>>
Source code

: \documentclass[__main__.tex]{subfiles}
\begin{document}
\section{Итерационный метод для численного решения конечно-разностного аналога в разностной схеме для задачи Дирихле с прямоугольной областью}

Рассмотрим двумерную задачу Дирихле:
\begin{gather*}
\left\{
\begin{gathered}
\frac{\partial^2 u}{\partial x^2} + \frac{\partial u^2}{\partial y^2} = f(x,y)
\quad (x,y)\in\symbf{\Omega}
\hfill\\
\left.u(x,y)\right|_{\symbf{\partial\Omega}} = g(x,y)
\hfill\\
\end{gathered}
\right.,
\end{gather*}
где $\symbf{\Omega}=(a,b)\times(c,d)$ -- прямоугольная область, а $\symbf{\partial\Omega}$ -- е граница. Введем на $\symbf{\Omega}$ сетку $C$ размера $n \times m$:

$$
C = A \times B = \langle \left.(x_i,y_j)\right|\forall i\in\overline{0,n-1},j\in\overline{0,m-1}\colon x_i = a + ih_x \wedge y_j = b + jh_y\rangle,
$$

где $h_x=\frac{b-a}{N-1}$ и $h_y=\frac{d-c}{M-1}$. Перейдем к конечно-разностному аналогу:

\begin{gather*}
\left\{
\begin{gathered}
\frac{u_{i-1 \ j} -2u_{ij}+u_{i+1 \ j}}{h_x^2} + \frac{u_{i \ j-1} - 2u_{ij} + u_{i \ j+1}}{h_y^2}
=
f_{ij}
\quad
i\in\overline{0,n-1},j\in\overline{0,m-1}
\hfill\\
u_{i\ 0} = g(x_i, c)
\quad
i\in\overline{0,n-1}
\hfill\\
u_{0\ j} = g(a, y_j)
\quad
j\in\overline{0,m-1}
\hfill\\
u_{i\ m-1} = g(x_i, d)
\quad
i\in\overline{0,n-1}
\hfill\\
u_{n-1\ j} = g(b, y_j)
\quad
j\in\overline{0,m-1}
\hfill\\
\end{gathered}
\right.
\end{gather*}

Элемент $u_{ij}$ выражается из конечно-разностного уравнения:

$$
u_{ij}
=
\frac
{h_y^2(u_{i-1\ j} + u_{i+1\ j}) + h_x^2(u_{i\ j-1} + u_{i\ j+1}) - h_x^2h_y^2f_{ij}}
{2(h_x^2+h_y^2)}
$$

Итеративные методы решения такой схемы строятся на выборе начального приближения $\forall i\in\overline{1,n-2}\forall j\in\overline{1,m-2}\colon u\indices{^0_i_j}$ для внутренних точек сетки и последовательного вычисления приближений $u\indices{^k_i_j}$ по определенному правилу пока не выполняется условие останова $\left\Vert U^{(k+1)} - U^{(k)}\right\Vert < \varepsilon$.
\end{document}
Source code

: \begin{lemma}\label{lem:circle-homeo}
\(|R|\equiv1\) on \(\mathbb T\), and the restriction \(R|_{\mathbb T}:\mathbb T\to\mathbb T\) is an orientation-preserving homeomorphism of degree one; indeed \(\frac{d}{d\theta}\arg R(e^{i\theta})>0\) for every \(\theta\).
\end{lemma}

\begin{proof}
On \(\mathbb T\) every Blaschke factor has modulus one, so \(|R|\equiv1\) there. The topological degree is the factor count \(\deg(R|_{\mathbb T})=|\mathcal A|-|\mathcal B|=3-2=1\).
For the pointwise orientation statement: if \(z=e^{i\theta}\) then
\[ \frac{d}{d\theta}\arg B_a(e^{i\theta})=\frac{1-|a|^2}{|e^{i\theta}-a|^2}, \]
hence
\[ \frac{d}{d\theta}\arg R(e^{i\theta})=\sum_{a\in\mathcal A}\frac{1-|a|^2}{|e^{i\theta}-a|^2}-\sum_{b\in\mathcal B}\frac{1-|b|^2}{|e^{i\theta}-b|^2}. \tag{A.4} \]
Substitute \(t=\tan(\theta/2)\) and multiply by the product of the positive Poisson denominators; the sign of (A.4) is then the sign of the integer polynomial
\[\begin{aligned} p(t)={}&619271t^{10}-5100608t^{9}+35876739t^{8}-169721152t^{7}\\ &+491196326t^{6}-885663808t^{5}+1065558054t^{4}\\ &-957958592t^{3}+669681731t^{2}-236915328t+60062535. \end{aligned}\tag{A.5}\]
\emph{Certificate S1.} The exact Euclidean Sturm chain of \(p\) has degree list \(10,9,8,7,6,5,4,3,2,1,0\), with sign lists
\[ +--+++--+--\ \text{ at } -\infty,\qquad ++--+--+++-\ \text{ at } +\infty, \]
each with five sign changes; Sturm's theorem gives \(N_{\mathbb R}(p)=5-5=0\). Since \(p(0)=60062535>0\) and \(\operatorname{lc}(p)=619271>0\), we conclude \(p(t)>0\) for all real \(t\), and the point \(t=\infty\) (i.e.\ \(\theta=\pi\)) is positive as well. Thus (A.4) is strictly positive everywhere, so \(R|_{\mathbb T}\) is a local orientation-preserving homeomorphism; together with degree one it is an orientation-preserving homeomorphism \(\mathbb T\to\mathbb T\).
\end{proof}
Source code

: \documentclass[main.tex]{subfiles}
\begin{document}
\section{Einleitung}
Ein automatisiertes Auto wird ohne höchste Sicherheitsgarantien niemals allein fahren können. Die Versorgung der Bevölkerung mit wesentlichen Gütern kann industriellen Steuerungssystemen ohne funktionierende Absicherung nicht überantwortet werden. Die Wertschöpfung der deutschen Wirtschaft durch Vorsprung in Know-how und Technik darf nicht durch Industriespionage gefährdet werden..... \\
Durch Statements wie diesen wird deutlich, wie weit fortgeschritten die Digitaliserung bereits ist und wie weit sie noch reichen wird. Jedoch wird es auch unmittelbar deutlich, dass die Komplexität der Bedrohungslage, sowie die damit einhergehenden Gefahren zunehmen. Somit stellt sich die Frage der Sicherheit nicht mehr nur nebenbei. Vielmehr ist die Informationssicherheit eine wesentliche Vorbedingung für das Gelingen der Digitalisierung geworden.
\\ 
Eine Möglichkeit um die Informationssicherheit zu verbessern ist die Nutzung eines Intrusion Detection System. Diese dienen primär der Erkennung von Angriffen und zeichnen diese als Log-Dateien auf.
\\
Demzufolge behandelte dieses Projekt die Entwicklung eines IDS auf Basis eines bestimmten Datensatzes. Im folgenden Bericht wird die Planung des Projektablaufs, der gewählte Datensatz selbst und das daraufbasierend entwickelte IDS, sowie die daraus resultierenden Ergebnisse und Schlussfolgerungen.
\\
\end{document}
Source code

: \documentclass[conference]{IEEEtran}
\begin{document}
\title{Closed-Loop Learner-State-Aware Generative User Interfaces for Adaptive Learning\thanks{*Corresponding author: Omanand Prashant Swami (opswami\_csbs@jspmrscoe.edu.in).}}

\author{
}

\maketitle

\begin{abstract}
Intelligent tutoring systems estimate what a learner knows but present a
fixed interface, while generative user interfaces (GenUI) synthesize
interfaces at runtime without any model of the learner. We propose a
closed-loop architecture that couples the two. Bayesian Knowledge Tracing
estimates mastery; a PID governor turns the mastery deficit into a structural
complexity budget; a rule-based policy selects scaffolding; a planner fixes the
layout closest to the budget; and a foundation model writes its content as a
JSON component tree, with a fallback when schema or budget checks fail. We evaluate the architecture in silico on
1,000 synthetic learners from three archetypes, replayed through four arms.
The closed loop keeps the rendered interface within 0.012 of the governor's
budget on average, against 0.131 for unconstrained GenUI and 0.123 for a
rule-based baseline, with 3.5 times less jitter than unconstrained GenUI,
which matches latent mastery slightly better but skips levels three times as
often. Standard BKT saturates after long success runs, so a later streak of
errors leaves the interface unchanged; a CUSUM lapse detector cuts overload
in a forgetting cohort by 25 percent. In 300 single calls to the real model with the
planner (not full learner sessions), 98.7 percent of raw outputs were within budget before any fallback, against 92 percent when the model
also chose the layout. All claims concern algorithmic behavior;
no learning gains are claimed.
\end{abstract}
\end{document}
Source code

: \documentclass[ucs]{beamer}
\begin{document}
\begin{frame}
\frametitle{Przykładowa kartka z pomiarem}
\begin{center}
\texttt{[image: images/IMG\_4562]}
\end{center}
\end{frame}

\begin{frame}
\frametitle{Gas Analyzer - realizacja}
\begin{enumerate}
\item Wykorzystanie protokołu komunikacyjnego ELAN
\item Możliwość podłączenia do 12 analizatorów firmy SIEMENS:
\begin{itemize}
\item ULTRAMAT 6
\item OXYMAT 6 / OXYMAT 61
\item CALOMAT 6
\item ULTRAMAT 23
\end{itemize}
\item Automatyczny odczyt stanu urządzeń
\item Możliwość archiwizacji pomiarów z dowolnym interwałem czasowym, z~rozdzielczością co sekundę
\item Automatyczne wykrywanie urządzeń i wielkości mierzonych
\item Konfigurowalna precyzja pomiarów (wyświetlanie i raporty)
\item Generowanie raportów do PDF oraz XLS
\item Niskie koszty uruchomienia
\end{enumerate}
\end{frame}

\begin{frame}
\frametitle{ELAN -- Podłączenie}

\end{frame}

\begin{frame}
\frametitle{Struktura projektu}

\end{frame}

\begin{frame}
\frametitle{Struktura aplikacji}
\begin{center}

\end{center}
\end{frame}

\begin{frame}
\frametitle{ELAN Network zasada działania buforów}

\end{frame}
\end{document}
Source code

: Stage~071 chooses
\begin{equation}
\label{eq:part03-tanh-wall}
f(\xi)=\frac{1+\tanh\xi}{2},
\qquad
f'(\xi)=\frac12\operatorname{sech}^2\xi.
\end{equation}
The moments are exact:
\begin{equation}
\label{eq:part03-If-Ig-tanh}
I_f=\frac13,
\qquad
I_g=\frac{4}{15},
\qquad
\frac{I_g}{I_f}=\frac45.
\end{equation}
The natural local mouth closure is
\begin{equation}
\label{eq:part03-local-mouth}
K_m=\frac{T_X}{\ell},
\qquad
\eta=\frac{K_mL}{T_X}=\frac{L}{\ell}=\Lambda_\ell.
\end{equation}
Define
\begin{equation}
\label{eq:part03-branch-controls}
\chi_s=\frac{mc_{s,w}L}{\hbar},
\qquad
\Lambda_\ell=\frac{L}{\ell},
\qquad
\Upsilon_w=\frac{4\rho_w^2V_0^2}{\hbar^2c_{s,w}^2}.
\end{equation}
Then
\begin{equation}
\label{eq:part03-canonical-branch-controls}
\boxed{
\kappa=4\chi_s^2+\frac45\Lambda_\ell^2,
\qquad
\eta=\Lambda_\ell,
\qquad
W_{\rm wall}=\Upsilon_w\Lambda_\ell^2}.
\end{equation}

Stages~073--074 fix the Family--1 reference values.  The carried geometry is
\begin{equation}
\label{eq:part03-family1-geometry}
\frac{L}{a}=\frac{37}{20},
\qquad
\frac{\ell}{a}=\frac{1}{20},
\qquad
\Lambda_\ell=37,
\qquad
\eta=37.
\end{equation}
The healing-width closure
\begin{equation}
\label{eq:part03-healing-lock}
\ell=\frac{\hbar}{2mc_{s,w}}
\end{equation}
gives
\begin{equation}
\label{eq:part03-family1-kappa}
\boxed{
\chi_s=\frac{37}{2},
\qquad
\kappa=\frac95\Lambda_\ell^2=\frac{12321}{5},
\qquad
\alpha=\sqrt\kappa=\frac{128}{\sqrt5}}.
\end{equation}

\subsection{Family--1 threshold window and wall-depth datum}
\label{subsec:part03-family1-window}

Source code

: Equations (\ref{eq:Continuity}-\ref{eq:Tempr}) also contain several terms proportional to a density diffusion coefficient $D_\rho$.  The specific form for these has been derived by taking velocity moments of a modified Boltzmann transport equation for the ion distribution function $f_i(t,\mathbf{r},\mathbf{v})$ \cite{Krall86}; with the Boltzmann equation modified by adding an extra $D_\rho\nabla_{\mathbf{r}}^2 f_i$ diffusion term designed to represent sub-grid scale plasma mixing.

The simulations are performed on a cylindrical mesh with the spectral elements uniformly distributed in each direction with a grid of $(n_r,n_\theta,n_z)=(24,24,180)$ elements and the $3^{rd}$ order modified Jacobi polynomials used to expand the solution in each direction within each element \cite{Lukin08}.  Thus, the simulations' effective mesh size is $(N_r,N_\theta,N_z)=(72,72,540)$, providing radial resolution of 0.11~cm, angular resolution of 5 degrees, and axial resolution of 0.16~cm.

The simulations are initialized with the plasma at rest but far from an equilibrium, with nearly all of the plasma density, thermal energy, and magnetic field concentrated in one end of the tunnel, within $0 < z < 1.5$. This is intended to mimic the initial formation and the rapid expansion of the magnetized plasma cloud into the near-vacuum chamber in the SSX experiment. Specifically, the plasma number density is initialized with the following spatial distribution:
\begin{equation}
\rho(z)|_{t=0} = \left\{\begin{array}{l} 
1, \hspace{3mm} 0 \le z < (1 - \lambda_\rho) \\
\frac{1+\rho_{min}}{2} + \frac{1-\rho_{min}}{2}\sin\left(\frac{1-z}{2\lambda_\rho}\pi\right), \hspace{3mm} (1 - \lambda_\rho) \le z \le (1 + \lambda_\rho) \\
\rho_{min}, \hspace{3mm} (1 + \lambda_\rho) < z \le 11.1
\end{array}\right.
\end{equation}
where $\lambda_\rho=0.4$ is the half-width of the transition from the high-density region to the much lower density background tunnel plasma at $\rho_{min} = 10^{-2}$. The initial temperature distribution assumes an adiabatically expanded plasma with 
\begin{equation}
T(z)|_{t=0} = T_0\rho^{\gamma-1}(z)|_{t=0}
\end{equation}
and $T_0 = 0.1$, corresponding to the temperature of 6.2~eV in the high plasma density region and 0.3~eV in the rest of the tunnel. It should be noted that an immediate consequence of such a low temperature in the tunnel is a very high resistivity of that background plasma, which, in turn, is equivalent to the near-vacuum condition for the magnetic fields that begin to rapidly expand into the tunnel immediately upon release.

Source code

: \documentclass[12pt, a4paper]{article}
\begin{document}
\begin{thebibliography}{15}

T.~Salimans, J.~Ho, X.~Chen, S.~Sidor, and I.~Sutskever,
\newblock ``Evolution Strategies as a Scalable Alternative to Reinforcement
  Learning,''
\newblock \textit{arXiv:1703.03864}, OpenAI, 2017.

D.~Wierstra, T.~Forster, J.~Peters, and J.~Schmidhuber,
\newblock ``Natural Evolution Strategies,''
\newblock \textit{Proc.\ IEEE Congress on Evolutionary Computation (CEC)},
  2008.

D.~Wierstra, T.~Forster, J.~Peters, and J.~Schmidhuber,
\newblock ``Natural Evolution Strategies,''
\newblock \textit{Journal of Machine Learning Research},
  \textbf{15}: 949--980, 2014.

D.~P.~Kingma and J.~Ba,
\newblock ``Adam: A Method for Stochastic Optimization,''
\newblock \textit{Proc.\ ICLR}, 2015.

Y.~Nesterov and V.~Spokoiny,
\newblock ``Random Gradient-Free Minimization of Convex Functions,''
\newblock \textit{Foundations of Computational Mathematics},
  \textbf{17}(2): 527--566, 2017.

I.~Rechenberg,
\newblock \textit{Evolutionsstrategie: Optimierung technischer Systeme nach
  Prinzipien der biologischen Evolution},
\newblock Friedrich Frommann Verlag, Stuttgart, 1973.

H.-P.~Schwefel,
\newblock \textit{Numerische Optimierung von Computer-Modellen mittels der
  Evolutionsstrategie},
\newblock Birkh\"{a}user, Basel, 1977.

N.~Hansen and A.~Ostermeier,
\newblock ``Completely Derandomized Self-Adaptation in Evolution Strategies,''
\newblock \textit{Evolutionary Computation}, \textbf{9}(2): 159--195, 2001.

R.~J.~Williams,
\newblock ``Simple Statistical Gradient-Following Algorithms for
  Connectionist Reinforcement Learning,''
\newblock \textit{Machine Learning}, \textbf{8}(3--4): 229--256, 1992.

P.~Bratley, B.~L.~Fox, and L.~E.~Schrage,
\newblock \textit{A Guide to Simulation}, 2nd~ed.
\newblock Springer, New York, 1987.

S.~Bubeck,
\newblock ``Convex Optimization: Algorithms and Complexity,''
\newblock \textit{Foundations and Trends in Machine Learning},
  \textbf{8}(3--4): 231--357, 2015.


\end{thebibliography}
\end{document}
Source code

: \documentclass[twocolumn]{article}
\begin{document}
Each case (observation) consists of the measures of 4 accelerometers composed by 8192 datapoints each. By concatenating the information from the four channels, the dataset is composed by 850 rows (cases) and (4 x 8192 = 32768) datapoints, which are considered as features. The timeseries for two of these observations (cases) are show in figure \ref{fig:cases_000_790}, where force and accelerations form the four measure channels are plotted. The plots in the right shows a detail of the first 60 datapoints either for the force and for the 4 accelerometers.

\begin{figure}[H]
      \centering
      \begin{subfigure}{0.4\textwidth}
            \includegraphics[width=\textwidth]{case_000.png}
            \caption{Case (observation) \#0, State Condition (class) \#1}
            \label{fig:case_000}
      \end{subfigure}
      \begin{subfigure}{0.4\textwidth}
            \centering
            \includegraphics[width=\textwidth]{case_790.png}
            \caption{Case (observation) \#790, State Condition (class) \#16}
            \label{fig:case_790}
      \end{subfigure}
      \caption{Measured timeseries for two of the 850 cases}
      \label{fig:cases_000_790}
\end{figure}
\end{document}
<<
- Work request -
Search the data above for the word "GenUI" and show every line that has it.

- Finished exercise -
fixed interface, while generative user interfaces (GenUI) synthesize
budget on average, against 0.131 for unconstrained GenUI and 0.123 for a
rule-based baseline, with 3.5 times less jitter than unconstrained GenUI,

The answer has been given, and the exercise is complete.